ASSIGNMENT: Return a copy of every line in the data below that contains "localhost".

DATA FOR REVIEW:

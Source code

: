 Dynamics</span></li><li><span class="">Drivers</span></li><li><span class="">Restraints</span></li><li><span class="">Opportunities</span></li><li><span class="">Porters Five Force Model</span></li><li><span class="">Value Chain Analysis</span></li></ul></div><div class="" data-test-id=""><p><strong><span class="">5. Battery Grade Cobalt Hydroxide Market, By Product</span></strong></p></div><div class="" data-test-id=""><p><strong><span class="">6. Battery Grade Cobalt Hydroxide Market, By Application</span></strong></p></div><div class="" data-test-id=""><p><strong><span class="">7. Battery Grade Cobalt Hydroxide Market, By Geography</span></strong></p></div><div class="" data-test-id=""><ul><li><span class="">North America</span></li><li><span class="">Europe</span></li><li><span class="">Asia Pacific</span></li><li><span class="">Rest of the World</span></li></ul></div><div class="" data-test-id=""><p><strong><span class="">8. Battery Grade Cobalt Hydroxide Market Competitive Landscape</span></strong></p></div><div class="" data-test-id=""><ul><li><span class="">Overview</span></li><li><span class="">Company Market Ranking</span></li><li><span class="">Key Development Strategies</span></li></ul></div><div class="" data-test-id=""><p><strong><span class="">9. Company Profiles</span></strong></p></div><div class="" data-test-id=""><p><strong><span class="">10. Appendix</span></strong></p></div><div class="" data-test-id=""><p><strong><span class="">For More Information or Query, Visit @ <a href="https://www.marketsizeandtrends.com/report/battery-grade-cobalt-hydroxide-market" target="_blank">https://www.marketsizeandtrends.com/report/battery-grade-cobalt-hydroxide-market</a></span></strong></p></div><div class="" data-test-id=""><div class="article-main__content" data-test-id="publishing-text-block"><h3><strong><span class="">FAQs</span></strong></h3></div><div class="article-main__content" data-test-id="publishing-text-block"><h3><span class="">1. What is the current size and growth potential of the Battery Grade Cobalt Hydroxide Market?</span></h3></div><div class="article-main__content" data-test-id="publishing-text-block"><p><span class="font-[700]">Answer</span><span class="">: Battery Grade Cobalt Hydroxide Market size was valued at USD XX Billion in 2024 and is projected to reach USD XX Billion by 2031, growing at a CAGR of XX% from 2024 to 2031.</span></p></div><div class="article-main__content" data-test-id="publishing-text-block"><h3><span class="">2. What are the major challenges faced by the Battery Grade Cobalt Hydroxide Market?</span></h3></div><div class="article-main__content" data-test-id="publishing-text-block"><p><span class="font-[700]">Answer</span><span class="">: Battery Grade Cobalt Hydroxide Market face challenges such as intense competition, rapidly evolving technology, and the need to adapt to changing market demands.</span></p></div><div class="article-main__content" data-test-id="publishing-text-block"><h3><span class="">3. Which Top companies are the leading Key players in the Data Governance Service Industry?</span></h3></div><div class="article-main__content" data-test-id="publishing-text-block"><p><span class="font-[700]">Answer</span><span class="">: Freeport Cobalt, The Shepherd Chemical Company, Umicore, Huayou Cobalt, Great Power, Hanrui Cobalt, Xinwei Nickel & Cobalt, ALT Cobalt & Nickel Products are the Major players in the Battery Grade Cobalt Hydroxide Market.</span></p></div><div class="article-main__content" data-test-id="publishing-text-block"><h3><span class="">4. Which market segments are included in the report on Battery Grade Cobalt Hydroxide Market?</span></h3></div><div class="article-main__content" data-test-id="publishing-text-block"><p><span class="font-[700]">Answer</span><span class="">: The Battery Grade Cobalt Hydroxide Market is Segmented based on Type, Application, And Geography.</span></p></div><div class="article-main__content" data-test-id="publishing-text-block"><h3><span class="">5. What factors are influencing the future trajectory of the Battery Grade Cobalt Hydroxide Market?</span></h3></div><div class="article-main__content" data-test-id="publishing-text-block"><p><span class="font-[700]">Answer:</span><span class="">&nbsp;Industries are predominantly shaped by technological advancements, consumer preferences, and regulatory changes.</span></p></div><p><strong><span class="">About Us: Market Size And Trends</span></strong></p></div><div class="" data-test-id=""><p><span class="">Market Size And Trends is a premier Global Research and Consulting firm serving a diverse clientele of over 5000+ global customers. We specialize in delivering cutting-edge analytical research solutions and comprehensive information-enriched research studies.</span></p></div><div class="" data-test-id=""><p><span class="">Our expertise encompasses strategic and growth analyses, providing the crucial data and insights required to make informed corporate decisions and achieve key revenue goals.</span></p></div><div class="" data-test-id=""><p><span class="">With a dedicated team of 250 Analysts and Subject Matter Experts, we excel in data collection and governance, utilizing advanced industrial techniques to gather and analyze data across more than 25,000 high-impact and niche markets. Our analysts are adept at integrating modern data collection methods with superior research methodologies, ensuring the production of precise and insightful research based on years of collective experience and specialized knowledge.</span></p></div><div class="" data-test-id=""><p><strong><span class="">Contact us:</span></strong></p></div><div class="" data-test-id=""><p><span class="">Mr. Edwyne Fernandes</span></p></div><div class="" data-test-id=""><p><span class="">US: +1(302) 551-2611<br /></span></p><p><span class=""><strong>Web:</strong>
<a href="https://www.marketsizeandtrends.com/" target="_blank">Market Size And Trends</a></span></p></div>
--
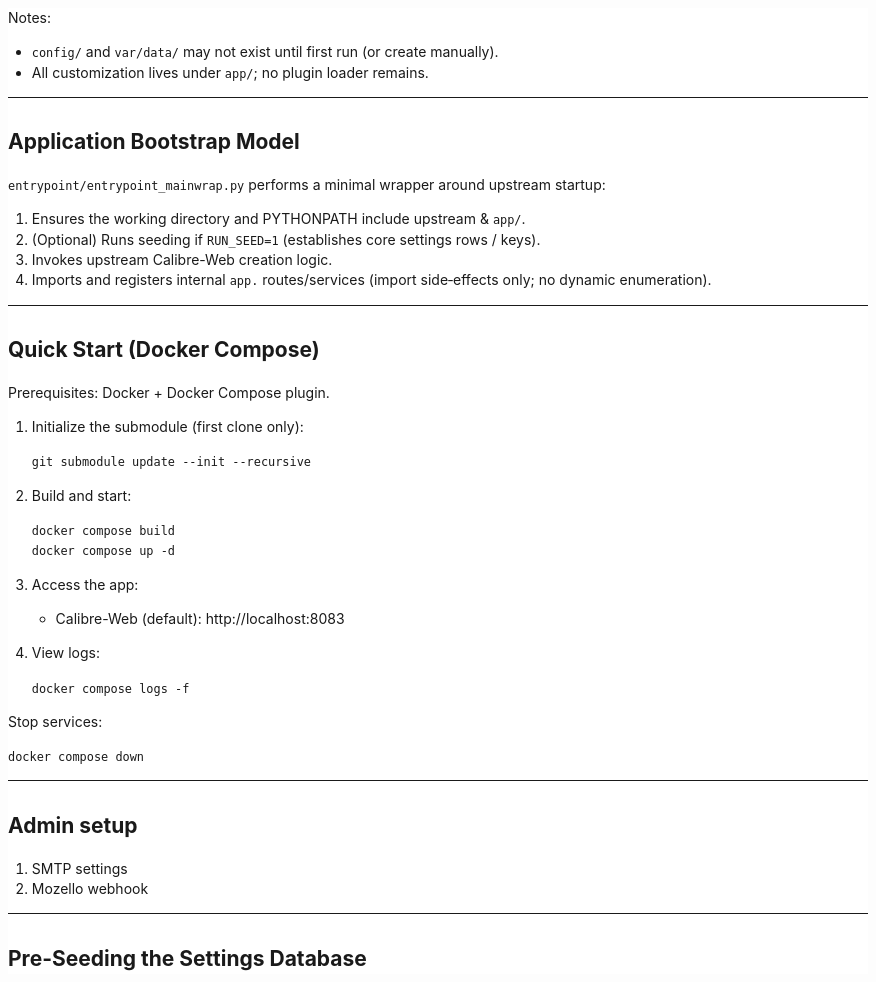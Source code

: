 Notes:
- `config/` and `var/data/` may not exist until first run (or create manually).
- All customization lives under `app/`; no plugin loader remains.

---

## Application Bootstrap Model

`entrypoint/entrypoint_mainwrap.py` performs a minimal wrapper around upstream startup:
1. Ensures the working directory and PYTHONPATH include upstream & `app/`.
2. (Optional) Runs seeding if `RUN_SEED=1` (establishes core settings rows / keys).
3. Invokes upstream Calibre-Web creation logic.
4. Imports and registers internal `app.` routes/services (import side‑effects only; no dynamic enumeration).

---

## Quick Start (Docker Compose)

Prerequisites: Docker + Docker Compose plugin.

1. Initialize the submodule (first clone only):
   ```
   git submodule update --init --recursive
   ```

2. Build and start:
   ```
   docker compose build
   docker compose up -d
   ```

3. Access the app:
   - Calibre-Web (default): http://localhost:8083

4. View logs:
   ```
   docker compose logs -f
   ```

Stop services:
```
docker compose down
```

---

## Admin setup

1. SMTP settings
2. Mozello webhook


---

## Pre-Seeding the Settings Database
---
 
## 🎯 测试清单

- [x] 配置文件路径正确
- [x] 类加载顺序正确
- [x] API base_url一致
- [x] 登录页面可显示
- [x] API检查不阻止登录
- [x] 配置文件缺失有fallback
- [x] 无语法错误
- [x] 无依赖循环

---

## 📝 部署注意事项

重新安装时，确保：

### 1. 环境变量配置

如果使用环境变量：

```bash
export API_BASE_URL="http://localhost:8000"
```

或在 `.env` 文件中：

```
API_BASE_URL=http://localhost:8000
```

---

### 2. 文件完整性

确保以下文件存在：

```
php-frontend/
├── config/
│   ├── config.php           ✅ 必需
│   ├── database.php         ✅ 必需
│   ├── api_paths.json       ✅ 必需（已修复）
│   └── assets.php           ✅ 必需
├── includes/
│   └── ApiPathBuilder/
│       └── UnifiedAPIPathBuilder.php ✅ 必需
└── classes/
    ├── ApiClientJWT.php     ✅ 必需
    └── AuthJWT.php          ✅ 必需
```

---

RESULT:
   - Calibre-Web (default): http://localhost:8083
export API_BASE_URL="http://localhost:8000"
API_BASE_URL=http://localhost:8000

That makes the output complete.